### THE PROBLEM
Each line from the one that contains "My brother rides." to the last line of the records below must be restated word for word.

[Stored data]
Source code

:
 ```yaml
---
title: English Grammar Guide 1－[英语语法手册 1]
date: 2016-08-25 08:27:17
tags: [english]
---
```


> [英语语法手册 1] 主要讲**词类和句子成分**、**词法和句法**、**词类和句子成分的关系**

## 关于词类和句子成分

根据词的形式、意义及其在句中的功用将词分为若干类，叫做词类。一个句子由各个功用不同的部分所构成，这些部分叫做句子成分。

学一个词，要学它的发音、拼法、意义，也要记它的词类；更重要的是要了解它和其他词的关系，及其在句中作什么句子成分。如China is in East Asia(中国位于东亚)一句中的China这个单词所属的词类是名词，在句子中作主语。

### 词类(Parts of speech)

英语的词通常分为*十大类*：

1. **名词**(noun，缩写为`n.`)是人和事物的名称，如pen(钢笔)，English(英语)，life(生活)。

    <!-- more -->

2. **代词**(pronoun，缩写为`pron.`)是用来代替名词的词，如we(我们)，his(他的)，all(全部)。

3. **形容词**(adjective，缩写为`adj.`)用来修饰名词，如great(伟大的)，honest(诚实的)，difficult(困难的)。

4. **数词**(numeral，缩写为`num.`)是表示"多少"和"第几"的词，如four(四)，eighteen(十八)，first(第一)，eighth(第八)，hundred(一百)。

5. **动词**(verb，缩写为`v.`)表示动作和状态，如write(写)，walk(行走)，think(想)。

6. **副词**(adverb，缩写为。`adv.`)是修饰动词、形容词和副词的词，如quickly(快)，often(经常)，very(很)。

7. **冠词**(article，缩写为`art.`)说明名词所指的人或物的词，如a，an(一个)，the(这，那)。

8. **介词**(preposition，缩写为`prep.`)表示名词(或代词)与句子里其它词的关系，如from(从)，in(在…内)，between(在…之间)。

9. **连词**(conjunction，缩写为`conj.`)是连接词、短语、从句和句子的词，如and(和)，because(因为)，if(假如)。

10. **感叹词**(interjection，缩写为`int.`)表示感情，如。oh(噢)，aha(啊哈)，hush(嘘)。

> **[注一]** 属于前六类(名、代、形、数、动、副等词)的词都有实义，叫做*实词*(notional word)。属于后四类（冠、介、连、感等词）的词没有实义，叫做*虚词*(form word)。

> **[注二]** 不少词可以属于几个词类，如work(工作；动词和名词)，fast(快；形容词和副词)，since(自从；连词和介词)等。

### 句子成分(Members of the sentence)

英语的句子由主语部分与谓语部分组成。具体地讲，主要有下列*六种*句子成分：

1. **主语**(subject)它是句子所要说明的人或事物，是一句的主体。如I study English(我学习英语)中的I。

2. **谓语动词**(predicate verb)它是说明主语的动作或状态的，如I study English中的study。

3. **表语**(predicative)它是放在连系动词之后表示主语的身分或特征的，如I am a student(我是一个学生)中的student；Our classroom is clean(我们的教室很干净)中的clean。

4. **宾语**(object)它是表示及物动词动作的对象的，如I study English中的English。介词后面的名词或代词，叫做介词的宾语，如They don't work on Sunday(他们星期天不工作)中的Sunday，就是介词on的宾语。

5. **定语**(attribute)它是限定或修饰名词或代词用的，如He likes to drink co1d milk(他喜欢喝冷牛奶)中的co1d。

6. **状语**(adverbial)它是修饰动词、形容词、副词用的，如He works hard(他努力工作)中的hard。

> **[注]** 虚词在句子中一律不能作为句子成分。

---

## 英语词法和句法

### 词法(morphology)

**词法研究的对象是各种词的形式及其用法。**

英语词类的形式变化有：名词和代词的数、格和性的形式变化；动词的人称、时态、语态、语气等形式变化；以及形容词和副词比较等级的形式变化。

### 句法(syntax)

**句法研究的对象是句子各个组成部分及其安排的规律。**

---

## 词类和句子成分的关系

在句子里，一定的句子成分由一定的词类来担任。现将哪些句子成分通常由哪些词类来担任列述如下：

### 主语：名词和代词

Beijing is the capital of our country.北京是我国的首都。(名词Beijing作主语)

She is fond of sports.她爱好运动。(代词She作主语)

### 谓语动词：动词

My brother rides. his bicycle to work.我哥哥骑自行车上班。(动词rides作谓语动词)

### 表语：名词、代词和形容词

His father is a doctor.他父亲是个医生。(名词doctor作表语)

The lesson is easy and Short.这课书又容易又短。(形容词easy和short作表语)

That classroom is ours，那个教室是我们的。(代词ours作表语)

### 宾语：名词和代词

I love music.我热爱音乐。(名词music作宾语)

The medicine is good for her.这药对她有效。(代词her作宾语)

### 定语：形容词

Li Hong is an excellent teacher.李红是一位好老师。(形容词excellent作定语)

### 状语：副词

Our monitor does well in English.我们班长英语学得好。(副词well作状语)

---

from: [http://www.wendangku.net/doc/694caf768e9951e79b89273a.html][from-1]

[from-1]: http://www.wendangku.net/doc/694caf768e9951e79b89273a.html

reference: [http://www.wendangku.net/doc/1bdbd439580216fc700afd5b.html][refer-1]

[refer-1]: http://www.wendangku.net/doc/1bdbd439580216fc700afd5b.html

### ANSWER
My brother rides. his bicycle to work.我哥哥骑自行车上班。(动词rides作谓语动词)

### 表语：名词、代词和形容词

His father is a doctor.他父亲是个医生。(名词doctor作表语)

The lesson is easy and Short.这课书又容易又短。(形容词easy和short作表语)

That classroom is ours，那个教室是我们的。(代词ours作表语)

### 宾语：名词和代词

I love music.我热爱音乐。(名词music作宾语)

The medicine is good for her.这药对她有效。(代词her作宾语)

### 定语：形容词

Li Hong is an excellent teacher.李红是一位好老师。(形容词excellent作定语)

### 状语：副词

Our monitor does well in English.我们班长英语学得好。(副词well作状语)

---

from: [http://www.wendangku.net/doc/694caf768e9951e79b89273a.html][from-1]

[from-1]: http://www.wendangku.net/doc/694caf768e9951e79b89273a.html

reference: [http://www.wendangku.net/doc/1bdbd439580216fc700afd5b.html][refer-1]

[refer-1]: http://www.wendangku.net/doc/1bdbd439580216fc700afd5b.html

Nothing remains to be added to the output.